## EXERCISE AIM
Across the following data, state how many lines include the word "Marko". Provide the number alone.

## INPUT
========================================
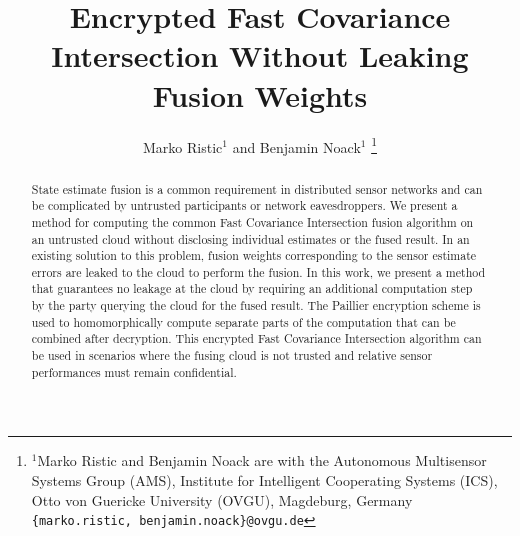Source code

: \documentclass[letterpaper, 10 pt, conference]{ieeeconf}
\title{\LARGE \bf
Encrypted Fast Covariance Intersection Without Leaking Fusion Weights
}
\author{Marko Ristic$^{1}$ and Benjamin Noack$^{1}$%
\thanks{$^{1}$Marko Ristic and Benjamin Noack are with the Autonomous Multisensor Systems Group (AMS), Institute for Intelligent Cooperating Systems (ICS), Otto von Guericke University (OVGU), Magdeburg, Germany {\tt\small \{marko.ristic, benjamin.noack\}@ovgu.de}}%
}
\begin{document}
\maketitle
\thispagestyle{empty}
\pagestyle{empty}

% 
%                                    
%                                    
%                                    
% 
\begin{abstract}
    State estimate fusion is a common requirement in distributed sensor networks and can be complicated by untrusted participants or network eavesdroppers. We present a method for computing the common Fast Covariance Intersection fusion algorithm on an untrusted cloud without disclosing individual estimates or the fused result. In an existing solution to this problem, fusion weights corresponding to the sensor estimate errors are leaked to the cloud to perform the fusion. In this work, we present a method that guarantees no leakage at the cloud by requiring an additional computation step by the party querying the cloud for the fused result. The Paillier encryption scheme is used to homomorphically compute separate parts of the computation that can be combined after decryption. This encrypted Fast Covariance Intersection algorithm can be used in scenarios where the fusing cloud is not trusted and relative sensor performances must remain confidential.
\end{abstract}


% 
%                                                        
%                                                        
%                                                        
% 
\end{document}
========================================
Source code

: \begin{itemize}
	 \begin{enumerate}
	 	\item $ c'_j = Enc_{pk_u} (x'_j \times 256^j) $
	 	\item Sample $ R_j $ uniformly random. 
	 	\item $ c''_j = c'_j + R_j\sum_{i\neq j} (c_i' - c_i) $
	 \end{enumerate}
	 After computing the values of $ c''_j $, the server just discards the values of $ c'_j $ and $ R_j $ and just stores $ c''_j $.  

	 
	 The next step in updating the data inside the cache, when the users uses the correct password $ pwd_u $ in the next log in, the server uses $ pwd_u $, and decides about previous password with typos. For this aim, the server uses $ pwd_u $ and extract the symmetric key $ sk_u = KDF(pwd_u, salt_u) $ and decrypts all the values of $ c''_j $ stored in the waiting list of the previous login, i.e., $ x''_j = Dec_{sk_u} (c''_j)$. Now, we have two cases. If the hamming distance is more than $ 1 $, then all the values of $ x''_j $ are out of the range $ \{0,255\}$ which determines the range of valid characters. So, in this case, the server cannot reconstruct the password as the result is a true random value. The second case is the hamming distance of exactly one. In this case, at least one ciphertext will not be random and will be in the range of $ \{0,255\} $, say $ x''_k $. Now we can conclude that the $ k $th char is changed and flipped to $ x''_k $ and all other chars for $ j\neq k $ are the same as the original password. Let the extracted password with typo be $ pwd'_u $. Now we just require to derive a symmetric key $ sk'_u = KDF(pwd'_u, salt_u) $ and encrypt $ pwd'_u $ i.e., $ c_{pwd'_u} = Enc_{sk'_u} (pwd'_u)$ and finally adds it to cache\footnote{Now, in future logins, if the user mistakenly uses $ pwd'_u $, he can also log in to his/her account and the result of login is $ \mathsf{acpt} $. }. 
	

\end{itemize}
========================================
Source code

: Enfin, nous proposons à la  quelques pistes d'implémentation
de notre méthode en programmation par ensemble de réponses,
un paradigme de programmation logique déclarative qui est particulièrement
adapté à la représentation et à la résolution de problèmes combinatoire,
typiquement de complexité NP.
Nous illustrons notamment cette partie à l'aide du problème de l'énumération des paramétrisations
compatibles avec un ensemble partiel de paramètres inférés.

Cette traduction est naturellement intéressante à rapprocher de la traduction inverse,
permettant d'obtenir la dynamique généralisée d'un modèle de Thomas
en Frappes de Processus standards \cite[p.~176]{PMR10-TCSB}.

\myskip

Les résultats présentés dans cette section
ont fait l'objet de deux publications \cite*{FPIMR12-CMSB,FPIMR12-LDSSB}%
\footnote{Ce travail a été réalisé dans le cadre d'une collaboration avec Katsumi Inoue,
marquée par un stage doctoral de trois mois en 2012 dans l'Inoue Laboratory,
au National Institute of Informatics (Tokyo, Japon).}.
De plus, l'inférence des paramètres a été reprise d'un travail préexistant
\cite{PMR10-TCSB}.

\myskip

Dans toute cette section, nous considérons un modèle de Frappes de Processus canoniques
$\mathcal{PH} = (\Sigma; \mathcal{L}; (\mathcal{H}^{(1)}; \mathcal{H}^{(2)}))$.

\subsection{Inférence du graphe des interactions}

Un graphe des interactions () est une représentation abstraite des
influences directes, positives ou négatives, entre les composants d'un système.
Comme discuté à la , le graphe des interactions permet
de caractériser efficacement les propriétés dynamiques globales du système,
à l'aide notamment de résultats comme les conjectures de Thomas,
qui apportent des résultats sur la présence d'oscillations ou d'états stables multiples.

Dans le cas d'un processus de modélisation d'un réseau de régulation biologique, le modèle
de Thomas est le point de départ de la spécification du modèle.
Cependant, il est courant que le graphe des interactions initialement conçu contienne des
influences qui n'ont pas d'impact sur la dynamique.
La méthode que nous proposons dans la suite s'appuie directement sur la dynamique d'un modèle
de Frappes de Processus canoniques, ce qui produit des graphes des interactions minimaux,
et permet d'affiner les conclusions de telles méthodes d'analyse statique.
========================================
## SOLUTION TO THE EXERCISE
2